◆ **PROBLEM DESCRIPTION**
Using the listing below, say how many of its lines hold "into". Offer nothing beyond the number.

◆ **SUPPLIED MATERIAL**
——————————
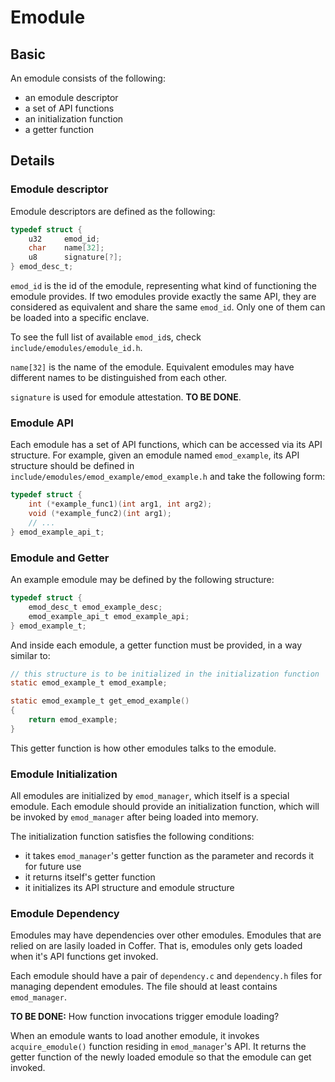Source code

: # Emodule

## Basic

An emodule consists of the following:
- an emodule descriptor
- a set of API functions
- an initialization function
- a getter function

## Details

### Emodule descriptor

Emodule descriptors are defined as the following:

```C
typedef struct {
	u32 	emod_id;
	char	name[32];
	u8		signature[?];
} emod_desc_t;
```

`emod_id` is the id of the emodule, representing what kind of functioning the emodule provides. If two emodules provide exactly the same API, they are considered as equivalent and share the same `emod_id`. Only one of them can be loaded into a specific enclave.

To see the full list of available `emod_id`s, check `include/emodules/emodule_id.h`.

`name[32]` is the name of the emodule. Equivalent emodules may have different names to be distinguished from each other.

`signature` is used for emodule attestation. **TO BE DONE**.

### Emodule API

Each emodule has a set of API functions, which can be accessed via its API structure. For example, given an emodule named `emod_example`, its API structure should be defined in `include/emodules/emod_example/emod_example.h` and take the following form:

```C
typedef struct {
	int (*example_func1)(int arg1, int arg2);
	void (*example_func2)(int arg1);
	// ...
} emod_example_api_t;
```

### Emodule and Getter

An example emodule may be defined by the following structure:

```C
typedef struct {
	emod_desc_t emod_example_desc;
	emod_example_api_t emod_example_api;
} emod_example_t;
```

And inside each emodule, a getter function must be provided, in a way similar to:

```C
// this structure is to be initialized in the initialization function
static emod_example_t emod_example;

static emod_example_t get_emod_example()
{
	return emod_example;
}
```

This getter function is how other emodules talks to the emodule.

### Emodule Initialization

All emodules are initialized by `emod_manager`, which itself is a special emodule. Each emodule should provide an initialization function, which will be invoked by `emod_manager` after being loaded into memory.

The initialization function satisfies the following conditions:
- it takes `emod_manager`'s getter function as the parameter and records it for future use
- it returns itself's getter function
- it initializes its API structure and emodule structure

### Emodule Dependency

Emodules may have dependencies over other emodules. Emodules that are relied on are lasily loaded in Coffer. That is, emodules only gets loaded when it's API functions get invoked.

Each emodule should have a pair of `dependency.c` and `dependency.h` files for managing dependent emodules. The file should at least contains `emod_manager`.

**TO BE DONE:** How function invocations trigger emodule loading?

When an emodule wants to load another emodule, it invokes `acquire_emodule()` function residing in `emod_manager`'s API. It returns the getter function of the newly loaded emodule so that the emodule can get invoked.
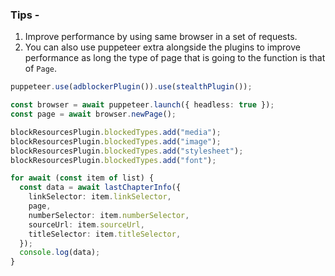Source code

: ### Tips -

1. Improve performance by using same browser in a set of requests.
2. You can also use puppeteer extra alongside the plugins to improve performance as long the type of page that is going to the function is that of `Page`.

```ts
puppeteer.use(adblockerPlugin()).use(stealthPlugin());

const browser = await puppeteer.launch({ headless: true });
const page = await browser.newPage();

blockResourcesPlugin.blockedTypes.add("media");
blockResourcesPlugin.blockedTypes.add("image");
blockResourcesPlugin.blockedTypes.add("stylesheet");
blockResourcesPlugin.blockedTypes.add("font");

for await (const item of list) {
  const data = await lastChapterInfo({
    linkSelector: item.linkSelector,
    page,
    numberSelector: item.numberSelector,
    sourceUrl: item.sourceUrl,
    titleSelector: item.titleSelector,
  });
  console.log(data);
}
```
——————————
◆ **FINISHED EXERCISE**
2